Records for the task:
========

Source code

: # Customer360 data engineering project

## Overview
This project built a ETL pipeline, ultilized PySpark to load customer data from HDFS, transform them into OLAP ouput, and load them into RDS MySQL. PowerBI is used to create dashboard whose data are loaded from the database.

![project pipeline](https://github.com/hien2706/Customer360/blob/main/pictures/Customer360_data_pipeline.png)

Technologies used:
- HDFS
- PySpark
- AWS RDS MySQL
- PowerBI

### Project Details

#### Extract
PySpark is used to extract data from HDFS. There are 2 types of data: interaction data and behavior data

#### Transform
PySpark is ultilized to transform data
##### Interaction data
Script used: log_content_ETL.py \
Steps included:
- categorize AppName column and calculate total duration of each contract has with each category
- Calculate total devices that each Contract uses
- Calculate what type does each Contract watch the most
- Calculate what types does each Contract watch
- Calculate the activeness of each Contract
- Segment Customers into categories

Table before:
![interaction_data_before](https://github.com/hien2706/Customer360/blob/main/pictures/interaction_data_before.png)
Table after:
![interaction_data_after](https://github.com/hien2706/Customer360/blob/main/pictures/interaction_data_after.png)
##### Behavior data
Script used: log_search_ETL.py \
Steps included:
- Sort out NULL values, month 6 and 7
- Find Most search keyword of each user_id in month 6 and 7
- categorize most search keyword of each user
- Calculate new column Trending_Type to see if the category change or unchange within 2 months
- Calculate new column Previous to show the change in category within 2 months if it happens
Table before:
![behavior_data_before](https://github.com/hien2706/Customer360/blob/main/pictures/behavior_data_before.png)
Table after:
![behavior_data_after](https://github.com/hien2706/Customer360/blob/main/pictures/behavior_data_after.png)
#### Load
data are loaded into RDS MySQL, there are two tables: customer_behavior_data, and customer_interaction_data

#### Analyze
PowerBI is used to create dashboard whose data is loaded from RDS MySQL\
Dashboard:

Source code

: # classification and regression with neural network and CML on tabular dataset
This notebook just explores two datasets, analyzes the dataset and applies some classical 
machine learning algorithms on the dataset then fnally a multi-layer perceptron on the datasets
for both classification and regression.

========

Exercise instructions: Report how many lines in the data include the word "PowerBI". Nothing else is needed.

Written solution: 3